Task directions:
Take every line from the listing below that includes "true" and copy it.

Data for this exercise:
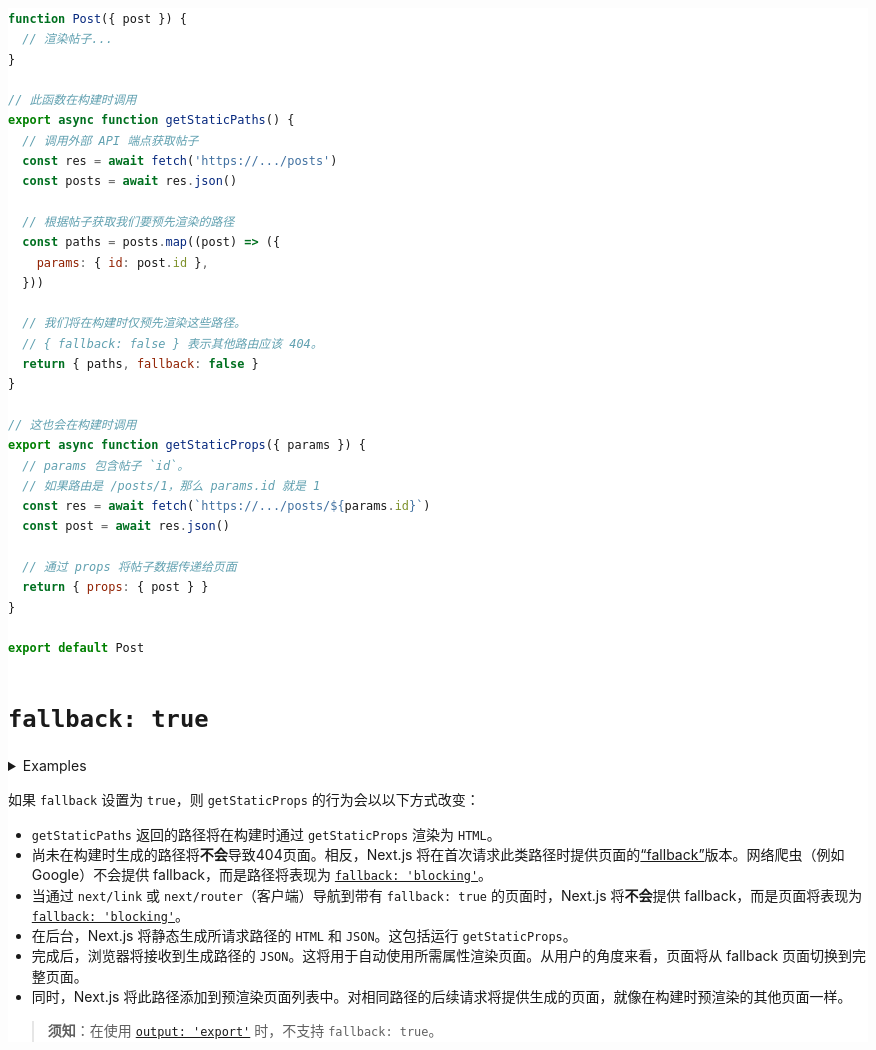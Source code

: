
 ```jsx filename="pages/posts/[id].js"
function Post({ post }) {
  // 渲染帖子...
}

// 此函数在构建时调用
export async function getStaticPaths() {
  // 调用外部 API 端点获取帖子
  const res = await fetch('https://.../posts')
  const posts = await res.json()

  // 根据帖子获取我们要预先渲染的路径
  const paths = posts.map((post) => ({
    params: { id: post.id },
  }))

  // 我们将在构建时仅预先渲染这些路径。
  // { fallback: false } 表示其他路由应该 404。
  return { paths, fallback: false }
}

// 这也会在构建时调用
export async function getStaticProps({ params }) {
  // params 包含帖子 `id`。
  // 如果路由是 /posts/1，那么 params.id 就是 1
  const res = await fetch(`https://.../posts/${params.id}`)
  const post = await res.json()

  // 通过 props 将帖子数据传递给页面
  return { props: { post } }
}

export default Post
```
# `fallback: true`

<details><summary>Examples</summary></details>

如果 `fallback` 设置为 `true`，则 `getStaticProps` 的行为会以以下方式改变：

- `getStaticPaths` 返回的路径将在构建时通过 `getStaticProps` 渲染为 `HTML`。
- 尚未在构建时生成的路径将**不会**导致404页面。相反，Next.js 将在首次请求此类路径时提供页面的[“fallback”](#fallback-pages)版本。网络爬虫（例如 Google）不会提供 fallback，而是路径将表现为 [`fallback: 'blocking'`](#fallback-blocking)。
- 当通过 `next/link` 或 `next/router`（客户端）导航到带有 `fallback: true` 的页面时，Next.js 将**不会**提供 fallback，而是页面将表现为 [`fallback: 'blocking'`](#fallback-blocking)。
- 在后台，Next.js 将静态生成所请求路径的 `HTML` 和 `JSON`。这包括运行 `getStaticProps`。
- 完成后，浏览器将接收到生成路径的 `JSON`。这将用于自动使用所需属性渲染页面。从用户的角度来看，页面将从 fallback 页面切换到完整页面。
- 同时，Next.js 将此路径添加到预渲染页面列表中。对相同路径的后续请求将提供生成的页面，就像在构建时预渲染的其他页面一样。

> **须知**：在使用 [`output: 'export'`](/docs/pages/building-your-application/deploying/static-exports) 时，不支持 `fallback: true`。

Response to the exercise:
# `fallback: true`
如果 `fallback` 设置为 `true`，则 `getStaticProps` 的行为会以以下方式改变：
- 当通过 `next/link` 或 `next/router`（客户端）导航到带有 `fallback: true` 的页面时，Next.js 将**不会**提供 fallback，而是页面将表现为 [`fallback: 'blocking'`](#fallback-blocking)。
> **须知**：在使用 [`output: 'export'`](/docs/pages/building-your-application/deploying/static-exports) 时，不支持 `fallback: true`。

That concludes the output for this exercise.